Put it this way. Poet Robert Graves, in his generally sympathetic introduction to a translation of the Morte D'Arthur pointed out a reason for his popularity beyond Wales may have been that he rode a horse and hated the Saxons. Now the Plantagenets, who ruled that part of England and France where he became popular, were Normans who had conquered Saxons and rode horses. They picked up the tales, apparently, from the Bretons, who were basically Celts who had fled Britain with the Saxon Invasion -- in other words, though this oversimplifies, displaced Welshmen.
Anyhow since Plantagenet times Arthur and his Knights have been held up as exemplars of how the ruling class should behave. This was in fact the whole nature of the stories until Tennyson's Idylls of the King, which was both a continuation of it in modern times and a transition to modern views of him.
The character has been revised, thoroughly, many times since his days as a folk hero for the welsh as this old poem will show:
http://www.lib.rochester.edu/camelot/annwn.htm
reconciling THAT Arthur with the one in Sir Thomas Mallory or Wolfram Von Eschenbach even would be very difficult and Marion Zimmer Bradley or Mary Stewart? Hah.

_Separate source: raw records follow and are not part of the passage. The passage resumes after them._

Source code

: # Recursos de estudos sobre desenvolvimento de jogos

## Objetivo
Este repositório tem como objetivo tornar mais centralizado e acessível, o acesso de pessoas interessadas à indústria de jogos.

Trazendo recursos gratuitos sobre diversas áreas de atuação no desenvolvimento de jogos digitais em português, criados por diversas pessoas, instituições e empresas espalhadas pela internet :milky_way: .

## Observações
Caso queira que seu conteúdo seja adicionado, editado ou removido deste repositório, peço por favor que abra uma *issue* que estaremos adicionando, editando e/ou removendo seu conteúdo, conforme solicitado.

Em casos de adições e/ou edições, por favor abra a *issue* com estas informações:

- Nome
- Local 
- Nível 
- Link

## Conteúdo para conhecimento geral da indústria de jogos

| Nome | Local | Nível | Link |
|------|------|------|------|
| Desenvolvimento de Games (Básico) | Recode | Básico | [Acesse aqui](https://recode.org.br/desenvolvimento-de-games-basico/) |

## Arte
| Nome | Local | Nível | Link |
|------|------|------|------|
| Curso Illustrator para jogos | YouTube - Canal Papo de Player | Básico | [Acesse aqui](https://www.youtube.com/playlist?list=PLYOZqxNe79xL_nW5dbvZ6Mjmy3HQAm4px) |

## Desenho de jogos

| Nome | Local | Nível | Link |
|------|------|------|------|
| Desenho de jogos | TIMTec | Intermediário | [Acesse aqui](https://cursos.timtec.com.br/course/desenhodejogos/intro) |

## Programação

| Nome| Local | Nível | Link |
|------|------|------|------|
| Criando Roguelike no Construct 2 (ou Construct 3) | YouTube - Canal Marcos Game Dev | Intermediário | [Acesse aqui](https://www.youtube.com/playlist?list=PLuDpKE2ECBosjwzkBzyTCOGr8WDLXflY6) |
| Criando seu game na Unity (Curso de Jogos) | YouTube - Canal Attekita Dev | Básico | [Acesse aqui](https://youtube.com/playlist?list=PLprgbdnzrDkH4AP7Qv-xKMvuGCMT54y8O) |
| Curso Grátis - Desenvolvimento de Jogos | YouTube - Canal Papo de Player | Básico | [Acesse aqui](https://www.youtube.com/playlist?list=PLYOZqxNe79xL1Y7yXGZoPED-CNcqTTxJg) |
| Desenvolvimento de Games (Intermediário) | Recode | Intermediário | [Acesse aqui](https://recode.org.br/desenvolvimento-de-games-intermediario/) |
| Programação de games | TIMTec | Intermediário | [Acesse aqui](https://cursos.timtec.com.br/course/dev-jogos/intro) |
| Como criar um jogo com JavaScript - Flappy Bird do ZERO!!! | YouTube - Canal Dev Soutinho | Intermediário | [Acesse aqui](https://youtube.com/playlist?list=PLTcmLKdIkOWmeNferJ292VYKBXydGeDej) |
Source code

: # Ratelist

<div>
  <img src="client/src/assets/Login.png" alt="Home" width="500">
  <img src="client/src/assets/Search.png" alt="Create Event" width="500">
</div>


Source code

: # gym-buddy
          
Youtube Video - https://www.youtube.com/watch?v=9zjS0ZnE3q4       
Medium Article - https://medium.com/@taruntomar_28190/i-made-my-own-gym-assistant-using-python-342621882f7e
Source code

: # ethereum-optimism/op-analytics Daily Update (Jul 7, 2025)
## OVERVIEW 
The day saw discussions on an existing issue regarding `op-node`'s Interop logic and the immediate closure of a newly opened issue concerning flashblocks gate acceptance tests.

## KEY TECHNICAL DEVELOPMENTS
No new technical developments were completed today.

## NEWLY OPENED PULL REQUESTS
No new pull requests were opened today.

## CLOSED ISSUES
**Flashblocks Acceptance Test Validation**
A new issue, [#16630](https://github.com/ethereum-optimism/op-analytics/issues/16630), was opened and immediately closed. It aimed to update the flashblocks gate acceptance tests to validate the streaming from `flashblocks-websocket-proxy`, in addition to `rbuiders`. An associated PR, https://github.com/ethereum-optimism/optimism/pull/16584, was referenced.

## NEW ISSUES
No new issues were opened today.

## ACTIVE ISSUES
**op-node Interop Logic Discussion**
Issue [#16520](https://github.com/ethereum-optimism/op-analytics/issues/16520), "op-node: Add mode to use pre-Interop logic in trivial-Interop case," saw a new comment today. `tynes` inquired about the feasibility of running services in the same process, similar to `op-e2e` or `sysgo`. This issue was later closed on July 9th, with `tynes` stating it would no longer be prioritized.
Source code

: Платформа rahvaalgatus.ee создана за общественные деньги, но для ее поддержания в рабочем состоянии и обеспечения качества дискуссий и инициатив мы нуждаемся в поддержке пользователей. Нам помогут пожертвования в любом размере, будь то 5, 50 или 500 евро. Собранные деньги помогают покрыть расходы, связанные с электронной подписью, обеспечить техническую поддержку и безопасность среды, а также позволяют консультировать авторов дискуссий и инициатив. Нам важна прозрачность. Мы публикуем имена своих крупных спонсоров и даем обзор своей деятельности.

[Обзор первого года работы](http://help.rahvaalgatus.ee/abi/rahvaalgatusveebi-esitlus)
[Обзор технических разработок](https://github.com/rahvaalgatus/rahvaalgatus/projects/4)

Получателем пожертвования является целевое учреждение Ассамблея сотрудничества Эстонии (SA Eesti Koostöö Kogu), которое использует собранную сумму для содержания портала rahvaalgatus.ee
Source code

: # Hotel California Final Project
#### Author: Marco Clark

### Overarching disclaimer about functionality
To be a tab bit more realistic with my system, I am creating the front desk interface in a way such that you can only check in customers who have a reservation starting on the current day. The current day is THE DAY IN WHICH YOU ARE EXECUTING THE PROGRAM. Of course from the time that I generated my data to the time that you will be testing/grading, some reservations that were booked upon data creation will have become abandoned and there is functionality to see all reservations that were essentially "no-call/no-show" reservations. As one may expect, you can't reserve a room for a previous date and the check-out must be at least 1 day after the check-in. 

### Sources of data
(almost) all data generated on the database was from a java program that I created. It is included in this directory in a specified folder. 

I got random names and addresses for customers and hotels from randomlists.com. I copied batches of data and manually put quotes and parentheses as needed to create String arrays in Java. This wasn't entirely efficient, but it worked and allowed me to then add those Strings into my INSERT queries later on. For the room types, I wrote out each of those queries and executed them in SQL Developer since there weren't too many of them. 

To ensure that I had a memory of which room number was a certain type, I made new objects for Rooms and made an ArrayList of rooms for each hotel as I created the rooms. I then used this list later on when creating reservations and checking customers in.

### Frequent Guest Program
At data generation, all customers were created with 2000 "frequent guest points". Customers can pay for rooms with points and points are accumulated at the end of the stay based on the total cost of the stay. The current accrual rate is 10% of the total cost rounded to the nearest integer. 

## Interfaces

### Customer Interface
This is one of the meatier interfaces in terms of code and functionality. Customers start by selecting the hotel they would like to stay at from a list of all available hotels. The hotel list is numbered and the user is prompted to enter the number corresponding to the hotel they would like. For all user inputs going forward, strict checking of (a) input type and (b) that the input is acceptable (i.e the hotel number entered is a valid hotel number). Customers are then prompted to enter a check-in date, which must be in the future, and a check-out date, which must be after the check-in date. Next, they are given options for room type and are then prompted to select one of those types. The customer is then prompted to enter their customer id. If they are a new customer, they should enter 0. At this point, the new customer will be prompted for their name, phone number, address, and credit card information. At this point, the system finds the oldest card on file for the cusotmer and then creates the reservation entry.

In a very real sense people are saying openly what many people have felt throughout modern history, and Monty Python and the Holy Grail essentially appeared at a moment where the British could face class resentments in ALL their myths. As the Harry Potter books show, class distinctions are alive and well in Britain, and you have to understand Arthur and Robin Hood as opposite exemplars -- Arthur is about the justice of the Ruling Class while Robin Hood is about the defense of the realm from its corruption.
There is not much left of Arthur in ANY conventional tales. For more than a thousand years he has been the vehicle for the propaganda of the ruling classes. Remember that.